= Ioannis Dimoulitsas =

Greek sailor, inventor, and independence fighter

Ioannis K. Dimoulitsas (Ιωάννης Κ. Δημουλίτσας), also known by his nickname as Patatoukos (Πατατούκος) was a Greek sailor and fighter of the Greek War of Independence. He is considered as the inventor of the first fire ships that were used by the revolutionaries.

==Biography==
Dimoulitsas was born in Parga, Epirus. When he was young he went to Corfu and later he settled in Psara. As a sailor, he travelled to many places including Toulon in France where he worked for a while at the local dockyard. There, he was taught by a French engineer how to construct fire ships. When the Greek War of Independence broke out, Dimoulitsas constructed a fire ship that was used by Dimitrios Papanikolis for the destruction of an Ottoman frigate during May 1821. After that, Dimoulitsas continued the construction of fire ships. This type of ship was in use for many years to come by the Greek revolutionaries.

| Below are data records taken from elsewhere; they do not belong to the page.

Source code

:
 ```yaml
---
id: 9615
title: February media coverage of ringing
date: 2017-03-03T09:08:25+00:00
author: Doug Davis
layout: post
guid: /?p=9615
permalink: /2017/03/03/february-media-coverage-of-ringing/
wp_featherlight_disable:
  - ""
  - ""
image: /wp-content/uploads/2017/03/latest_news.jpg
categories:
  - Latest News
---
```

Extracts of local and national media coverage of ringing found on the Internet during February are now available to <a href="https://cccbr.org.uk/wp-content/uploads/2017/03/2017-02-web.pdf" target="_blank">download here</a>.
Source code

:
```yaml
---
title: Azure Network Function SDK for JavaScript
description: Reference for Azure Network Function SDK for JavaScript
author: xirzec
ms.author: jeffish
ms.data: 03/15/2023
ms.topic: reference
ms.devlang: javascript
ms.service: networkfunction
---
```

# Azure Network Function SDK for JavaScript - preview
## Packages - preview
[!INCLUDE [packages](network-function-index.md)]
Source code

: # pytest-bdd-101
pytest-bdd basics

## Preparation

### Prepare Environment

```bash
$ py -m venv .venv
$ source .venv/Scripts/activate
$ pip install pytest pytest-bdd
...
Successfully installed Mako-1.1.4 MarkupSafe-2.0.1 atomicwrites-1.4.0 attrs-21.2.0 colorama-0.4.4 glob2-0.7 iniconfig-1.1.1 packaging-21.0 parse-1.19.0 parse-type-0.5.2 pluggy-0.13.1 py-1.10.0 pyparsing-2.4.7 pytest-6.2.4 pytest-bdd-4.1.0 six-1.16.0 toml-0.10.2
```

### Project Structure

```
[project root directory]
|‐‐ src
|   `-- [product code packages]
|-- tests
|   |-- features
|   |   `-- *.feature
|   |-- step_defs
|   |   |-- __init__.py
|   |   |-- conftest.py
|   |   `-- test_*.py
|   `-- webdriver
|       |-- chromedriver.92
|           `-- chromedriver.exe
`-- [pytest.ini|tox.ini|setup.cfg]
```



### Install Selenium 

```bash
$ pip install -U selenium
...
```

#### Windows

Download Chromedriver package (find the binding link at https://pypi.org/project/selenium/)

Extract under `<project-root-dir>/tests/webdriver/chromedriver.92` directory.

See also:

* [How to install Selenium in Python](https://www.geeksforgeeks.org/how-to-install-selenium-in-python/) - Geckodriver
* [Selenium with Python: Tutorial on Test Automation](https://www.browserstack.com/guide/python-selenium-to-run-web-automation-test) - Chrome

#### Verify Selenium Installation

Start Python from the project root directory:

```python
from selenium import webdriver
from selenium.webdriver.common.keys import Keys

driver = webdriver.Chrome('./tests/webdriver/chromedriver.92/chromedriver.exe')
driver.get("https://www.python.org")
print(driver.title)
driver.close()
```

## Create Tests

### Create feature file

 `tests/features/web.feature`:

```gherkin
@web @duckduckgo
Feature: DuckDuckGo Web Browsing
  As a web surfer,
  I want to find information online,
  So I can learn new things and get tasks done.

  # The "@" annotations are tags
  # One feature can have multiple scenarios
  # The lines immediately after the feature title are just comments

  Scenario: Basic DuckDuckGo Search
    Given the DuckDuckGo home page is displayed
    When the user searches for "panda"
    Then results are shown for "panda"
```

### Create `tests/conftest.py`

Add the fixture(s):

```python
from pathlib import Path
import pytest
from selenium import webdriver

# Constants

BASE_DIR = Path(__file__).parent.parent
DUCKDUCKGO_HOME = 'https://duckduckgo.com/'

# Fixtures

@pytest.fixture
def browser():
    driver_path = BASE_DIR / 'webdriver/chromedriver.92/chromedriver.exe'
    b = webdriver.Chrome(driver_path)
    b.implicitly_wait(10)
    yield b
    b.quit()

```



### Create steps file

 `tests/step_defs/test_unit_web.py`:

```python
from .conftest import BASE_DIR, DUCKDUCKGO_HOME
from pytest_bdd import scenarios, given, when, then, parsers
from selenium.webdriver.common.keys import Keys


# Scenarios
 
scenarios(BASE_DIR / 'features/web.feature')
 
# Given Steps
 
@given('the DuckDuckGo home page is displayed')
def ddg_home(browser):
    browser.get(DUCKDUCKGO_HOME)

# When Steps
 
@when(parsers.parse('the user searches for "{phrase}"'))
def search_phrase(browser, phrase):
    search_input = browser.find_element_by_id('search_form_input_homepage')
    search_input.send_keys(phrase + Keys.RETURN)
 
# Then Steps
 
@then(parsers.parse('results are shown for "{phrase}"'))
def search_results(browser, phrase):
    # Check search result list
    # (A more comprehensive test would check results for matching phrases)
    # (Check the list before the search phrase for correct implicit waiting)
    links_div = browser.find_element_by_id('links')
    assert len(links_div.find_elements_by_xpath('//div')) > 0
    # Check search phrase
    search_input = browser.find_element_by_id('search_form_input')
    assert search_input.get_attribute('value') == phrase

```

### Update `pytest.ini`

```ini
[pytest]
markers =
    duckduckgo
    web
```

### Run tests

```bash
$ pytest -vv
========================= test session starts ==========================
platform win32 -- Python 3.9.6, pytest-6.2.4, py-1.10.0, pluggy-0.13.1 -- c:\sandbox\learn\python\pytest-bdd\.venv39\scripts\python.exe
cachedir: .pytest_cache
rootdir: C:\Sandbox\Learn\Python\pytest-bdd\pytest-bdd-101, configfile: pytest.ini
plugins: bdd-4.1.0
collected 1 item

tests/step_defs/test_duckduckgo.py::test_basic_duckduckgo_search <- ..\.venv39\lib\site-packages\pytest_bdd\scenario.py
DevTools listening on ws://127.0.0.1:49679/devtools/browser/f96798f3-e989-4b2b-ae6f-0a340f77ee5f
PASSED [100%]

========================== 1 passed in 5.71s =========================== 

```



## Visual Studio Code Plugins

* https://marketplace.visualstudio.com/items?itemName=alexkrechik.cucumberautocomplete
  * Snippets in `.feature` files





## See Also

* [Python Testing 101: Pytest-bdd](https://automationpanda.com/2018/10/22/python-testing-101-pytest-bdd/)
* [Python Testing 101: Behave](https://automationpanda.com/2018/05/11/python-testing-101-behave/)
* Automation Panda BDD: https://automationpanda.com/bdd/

Dimoulitsas died in Psara during March 1823 of the plague. He was buried with honour and his family received a pension for his services to the Greek cause.

==Bibliography==
- Χρ. Α. Στασινόπουλου, Λεξικό της Ελληνικής Επαναστάσεως του 1821, εκδόσεις Δεδεμάδη, 1979, v. 4.
- Ιστορία Ελληνικού Έθνους, Εκδοτική Αθηνών, Αθήνα, 1975, v. 12.